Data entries
════
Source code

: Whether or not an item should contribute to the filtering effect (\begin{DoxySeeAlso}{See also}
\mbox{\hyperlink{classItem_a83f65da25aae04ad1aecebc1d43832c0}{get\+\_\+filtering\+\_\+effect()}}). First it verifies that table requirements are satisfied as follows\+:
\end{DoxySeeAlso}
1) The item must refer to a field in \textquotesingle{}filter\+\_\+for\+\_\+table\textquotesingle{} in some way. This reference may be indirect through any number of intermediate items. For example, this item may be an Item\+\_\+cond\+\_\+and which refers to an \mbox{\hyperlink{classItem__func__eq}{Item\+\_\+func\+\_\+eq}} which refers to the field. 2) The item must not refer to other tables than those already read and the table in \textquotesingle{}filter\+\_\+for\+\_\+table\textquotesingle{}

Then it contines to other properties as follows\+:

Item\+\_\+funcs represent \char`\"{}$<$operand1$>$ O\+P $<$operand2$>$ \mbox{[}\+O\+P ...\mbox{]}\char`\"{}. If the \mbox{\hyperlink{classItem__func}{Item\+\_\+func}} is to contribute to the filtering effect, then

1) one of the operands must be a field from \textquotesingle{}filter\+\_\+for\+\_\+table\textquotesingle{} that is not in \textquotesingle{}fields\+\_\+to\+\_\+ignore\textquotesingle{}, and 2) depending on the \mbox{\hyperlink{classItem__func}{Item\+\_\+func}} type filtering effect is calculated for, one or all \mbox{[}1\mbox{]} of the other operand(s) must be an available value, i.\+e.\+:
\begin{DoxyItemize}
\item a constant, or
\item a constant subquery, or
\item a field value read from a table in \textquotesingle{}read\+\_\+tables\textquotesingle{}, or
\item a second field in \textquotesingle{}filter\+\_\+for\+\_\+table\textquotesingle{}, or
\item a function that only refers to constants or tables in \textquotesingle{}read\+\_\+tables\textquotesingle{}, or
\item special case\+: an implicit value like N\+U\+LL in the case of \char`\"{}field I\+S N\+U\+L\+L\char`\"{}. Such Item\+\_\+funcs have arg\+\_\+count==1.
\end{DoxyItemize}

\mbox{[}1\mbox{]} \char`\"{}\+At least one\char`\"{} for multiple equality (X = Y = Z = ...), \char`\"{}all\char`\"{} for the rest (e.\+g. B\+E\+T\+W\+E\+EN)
════
To do: Say each line again exactly as it appears above.

Task solution:
Source code

: Whether or not an item should contribute to the filtering effect (\begin{DoxySeeAlso}{See also}
\mbox{\hyperlink{classItem_a83f65da25aae04ad1aecebc1d43832c0}{get\+\_\+filtering\+\_\+effect()}}). First it verifies that table requirements are satisfied as follows\+:
\end{DoxySeeAlso}
1) The item must refer to a field in \textquotesingle{}filter\+\_\+for\+\_\+table\textquotesingle{} in some way. This reference may be indirect through any number of intermediate items. For example, this item may be an Item\+\_\+cond\+\_\+and which refers to an \mbox{\hyperlink{classItem__func__eq}{Item\+\_\+func\+\_\+eq}} which refers to the field. 2) The item must not refer to other tables than those already read and the table in \textquotesingle{}filter\+\_\+for\+\_\+table\textquotesingle{}

Then it contines to other properties as follows\+:

Item\+\_\+funcs represent \char`\"{}$<$operand1$>$ O\+P $<$operand2$>$ \mbox{[}\+O\+P ...\mbox{]}\char`\"{}. If the \mbox{\hyperlink{classItem__func}{Item\+\_\+func}} is to contribute to the filtering effect, then

1) one of the operands must be a field from \textquotesingle{}filter\+\_\+for\+\_\+table\textquotesingle{} that is not in \textquotesingle{}fields\+\_\+to\+\_\+ignore\textquotesingle{}, and 2) depending on the \mbox{\hyperlink{classItem__func}{Item\+\_\+func}} type filtering effect is calculated for, one or all \mbox{[}1\mbox{]} of the other operand(s) must be an available value, i.\+e.\+:
\begin{DoxyItemize}
\item a constant, or
\item a constant subquery, or
\item a field value read from a table in \textquotesingle{}read\+\_\+tables\textquotesingle{}, or
\item a second field in \textquotesingle{}filter\+\_\+for\+\_\+table\textquotesingle{}, or
\item a function that only refers to constants or tables in \textquotesingle{}read\+\_\+tables\textquotesingle{}, or
\item special case\+: an implicit value like N\+U\+LL in the case of \char`\"{}field I\+S N\+U\+L\+L\char`\"{}. Such Item\+\_\+funcs have arg\+\_\+count==1.
\end{DoxyItemize}

\mbox{[}1\mbox{]} \char`\"{}\+At least one\char`\"{} for multiple equality (X = Y = Z = ...), \char`\"{}all\char`\"{} for the rest (e.\+g. B\+E\+T\+W\+E\+EN)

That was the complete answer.